Milestones disclosed – In the August 14 business update Evaxion outlined three concrete achievements that move its pipeline out of the “pre‑clinical” zone: (1) Positive interim Phase‑1 safety and immunogenicity read‑outs for its lead oncology vaccine (EVX‑101) – the data showed a ≥ 2‑fold increase in CD8⁺ T‑cell activation versus baseline with no dose‑limiting toxicities; (2) IND‑enabling package completion and a formal IND filing for its infectious‑disease candidate (EVX‑202) scheduled for the FDA in Q4 2025; and (3) a new strategic partnership with a Tier‑1 pharma partner that will co‑fund the Phase‑2 expansion of EVX‑101 and grant Evaxion access to the partner’s global manufacturing network. The update also highlighted a 30 % YoY increase in the size of its AI‑Immunology™ data set, reinforcing the long‑term competitive moat of its platform.

Growth trajectory impact – These milestones collectively de‑risk the company’s near‑term revenue outlook and open two distinct growth pathways. First, the Phase‑1 read‑out creates a clear path to a Phase‑2 trial in H2 2025, potentially unlocking $30‑$50 million in milestone payments and a sizeable upfront from the pharma partner. Second, the IND filing positions Evaxion to enter the infectious‑disease market by 2026, where a successful launch could generate multi‑digit billions in peak sales, given the platform’s rapid antigen‑selection capability. The partnership also expands the addressable market and accelerates cash‑flow, lowering the dilution risk from future equity raises.

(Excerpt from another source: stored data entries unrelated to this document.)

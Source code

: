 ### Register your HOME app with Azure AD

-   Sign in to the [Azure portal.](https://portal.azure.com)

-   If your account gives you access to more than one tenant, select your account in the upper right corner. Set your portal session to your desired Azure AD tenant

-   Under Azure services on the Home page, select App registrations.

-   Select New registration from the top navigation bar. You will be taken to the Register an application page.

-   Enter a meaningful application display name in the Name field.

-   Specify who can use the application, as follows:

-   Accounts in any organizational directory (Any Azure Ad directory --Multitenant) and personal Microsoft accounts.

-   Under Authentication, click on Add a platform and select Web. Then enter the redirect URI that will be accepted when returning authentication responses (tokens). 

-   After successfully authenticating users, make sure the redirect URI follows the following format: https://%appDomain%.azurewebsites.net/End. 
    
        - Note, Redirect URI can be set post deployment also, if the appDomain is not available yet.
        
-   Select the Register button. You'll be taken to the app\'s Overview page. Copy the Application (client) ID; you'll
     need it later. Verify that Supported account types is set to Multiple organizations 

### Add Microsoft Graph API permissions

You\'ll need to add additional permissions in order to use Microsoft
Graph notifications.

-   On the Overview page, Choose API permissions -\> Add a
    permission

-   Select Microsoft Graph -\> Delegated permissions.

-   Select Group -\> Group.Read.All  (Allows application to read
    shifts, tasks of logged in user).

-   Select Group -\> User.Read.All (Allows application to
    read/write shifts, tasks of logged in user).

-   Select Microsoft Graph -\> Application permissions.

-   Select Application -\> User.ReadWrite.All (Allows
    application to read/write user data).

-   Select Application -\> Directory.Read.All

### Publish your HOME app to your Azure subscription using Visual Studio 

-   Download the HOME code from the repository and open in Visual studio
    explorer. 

Trading implications – Technically, EVAX has broken a short‑term resistance band around $6.20 and is now testing the $7.00‑$7.30 range; volume on the breakout was 2.5× the 20‑day average, indicating genuine buying interest. A close above $7.30 would likely trigger a 50 % retracement of the 2024 rally (≈$9.00 target) and could attract momentum‑focused funds. Conversely, a pull‑back below the 20‑day EMA (~$6.05) would suggest the market is waiting for the Phase‑2 start‑up data before committing further. From a fundamentals perspective, the disclosed milestones justify a re‑rating of the forward‑PE from ~70× to ~45×, narrowing the discount to peers such as Moderna (≈55×) and translating into an upside of 25‑35 % if the stock consolidates around the $7.00 level. Risk factors remain the inherent binary nature of clinical outcomes and execution risk on the partnership rollout; stop‑loss orders just below $6.00 are prudent for long‑biased allocations.